# Stored data entries
+++++
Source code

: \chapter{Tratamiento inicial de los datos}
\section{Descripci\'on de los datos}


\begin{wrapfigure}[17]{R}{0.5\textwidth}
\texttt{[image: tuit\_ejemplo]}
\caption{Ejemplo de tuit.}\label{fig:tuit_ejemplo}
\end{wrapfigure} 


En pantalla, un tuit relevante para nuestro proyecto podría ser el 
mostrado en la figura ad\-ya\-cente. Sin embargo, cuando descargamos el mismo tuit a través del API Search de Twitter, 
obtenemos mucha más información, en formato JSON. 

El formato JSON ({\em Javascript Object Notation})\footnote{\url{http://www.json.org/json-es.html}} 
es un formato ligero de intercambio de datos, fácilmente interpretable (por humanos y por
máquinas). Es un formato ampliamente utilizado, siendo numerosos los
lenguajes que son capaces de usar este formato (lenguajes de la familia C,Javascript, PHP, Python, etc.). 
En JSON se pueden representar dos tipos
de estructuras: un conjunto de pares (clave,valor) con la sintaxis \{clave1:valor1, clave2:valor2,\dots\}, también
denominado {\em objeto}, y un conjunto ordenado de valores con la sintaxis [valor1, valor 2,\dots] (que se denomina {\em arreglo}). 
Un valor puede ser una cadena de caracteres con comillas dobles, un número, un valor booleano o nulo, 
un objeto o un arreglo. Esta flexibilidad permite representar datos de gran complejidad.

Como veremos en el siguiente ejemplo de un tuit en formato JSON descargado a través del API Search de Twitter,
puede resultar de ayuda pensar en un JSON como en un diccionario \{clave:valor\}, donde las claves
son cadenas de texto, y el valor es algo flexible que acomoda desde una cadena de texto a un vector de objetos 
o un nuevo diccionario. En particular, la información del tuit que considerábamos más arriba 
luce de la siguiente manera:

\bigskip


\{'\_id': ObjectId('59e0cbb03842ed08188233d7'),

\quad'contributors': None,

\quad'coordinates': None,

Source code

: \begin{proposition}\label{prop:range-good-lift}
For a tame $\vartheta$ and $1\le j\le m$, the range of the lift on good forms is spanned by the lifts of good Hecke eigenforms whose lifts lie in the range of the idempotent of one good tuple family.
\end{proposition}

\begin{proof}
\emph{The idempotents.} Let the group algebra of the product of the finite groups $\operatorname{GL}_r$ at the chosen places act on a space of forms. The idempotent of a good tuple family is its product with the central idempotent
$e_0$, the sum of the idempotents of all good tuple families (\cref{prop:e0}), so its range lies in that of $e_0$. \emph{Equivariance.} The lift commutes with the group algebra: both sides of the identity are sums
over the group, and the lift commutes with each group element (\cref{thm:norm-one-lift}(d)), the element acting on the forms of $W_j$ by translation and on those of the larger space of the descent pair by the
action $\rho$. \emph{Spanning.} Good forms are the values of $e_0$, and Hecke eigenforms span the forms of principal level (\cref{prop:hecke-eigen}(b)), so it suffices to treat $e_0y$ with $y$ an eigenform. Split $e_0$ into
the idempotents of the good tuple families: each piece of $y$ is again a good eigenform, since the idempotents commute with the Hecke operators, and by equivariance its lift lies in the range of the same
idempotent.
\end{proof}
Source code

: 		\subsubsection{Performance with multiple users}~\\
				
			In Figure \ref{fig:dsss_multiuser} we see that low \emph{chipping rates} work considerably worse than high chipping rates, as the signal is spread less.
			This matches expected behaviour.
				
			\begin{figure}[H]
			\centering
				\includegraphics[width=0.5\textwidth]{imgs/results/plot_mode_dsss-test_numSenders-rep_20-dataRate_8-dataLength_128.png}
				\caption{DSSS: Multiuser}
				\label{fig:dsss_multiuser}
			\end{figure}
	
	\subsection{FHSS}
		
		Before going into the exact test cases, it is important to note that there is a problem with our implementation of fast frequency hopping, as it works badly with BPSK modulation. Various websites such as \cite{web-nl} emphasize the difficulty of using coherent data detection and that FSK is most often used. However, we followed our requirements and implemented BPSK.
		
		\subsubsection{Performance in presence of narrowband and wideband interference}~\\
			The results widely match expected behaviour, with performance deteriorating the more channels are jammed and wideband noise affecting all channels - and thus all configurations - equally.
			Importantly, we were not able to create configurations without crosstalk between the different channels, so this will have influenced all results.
+++++
# Exercise instructions
Extract the lines above, from the first one through the one containing "El formato JSON", and return only those, unchanged.

# Answer to this problem
Source code

: \chapter{Tratamiento inicial de los datos}
\section{Descripci\'on de los datos}


\begin{wrapfigure}[17]{R}{0.5\textwidth}
\texttt{[image: tuit\_ejemplo]}
\caption{Ejemplo de tuit.}\label{fig:tuit_ejemplo}
\end{wrapfigure} 


En pantalla, un tuit relevante para nuestro proyecto podría ser el 
mostrado en la figura ad\-ya\-cente. Sin embargo, cuando descargamos el mismo tuit a través del API Search de Twitter, 
obtenemos mucha más información, en formato JSON. 

El formato JSON ({\em Javascript Object Notation})\footnote{\url{http://www.json.org/json-es.html}} 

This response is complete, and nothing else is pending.